**Your assignment**
If a line in the data below includes the string "getElementById", please return a copy of it.

**Record set**
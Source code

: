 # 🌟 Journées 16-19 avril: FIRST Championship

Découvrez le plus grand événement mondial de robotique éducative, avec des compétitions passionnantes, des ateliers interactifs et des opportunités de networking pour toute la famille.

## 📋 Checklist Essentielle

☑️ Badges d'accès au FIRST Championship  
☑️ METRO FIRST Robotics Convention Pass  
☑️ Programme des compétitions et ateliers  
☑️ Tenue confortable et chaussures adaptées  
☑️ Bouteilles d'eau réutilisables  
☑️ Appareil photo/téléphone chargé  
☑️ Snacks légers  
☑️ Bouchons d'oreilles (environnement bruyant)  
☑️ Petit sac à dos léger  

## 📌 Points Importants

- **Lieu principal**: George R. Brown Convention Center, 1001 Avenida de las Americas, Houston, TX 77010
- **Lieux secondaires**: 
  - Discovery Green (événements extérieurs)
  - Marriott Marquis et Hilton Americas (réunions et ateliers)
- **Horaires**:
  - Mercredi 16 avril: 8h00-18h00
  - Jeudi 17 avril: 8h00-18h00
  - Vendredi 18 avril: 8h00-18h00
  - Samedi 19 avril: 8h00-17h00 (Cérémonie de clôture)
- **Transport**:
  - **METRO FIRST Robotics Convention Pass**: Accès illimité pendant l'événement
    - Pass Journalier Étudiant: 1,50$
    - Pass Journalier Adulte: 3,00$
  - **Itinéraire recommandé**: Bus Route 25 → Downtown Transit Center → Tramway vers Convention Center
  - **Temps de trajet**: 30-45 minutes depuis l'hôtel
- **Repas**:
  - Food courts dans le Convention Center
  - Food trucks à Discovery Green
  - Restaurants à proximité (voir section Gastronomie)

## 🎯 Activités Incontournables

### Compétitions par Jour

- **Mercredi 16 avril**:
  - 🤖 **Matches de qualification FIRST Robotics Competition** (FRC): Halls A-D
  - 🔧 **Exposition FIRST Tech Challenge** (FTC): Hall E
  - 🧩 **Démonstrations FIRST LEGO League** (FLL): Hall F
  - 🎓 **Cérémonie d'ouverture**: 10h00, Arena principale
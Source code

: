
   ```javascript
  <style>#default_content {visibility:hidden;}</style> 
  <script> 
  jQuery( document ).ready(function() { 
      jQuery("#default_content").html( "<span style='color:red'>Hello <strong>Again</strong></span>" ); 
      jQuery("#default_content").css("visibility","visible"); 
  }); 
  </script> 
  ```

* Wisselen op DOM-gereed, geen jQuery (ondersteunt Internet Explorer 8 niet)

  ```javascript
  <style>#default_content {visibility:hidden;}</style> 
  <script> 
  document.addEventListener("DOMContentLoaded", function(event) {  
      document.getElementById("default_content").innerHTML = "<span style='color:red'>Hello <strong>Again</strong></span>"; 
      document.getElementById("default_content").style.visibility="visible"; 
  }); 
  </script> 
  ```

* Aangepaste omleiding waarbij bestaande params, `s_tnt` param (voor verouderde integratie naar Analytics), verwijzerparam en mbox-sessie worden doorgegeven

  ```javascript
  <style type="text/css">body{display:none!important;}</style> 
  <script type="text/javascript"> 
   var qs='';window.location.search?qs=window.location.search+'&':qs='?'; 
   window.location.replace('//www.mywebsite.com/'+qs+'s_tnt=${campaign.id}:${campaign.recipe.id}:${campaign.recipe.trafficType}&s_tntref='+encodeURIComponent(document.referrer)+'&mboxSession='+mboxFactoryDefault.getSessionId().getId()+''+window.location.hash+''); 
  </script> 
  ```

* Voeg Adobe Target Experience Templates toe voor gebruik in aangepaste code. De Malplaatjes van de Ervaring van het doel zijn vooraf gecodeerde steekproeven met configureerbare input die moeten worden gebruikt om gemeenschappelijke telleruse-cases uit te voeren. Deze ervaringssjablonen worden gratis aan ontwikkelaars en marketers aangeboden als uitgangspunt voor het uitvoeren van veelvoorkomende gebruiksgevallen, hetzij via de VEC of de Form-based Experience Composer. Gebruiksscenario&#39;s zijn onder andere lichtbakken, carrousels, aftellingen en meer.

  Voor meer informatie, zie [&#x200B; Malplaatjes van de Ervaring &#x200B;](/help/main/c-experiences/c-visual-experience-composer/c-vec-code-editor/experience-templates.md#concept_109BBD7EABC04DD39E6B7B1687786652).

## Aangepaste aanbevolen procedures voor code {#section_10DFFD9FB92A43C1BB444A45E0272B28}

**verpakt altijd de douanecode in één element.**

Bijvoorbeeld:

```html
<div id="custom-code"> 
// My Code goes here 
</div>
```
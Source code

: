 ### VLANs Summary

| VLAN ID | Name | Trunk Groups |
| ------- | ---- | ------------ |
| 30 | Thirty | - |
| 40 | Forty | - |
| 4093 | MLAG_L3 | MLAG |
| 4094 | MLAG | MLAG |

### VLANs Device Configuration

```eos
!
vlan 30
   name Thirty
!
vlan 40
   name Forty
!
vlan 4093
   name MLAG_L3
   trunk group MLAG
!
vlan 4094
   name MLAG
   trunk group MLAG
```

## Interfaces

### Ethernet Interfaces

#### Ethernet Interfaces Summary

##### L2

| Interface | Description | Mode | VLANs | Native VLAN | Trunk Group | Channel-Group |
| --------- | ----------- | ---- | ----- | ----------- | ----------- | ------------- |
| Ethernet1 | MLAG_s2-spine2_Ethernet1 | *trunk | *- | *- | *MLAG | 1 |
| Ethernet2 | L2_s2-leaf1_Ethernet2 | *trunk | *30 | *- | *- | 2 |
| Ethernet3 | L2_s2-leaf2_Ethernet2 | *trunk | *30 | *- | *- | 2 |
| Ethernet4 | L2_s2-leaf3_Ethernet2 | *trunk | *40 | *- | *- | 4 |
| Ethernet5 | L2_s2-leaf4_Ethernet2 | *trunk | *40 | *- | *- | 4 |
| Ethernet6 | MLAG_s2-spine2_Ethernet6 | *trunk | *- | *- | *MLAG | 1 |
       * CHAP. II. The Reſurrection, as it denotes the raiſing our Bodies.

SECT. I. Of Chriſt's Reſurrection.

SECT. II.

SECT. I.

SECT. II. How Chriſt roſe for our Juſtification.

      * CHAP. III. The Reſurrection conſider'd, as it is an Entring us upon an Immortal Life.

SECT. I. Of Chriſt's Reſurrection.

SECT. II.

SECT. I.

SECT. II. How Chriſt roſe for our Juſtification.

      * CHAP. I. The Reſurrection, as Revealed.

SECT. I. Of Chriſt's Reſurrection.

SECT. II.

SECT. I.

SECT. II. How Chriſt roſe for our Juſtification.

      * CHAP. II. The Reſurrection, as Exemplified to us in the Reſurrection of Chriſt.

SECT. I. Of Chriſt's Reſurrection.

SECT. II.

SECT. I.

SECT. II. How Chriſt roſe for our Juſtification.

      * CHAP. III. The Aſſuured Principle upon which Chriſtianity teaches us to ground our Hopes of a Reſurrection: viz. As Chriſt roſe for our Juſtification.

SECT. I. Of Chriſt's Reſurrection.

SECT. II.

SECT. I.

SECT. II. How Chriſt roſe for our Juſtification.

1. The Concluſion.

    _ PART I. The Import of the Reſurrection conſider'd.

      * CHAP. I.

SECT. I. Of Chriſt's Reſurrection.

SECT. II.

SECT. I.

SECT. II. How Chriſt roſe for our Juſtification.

**Response to this task**
      document.getElementById("default_content").innerHTML = "<span style='color:red'>Hello <strong>Again</strong></span>"; 
      document.getElementById("default_content").style.visibility="visible"; 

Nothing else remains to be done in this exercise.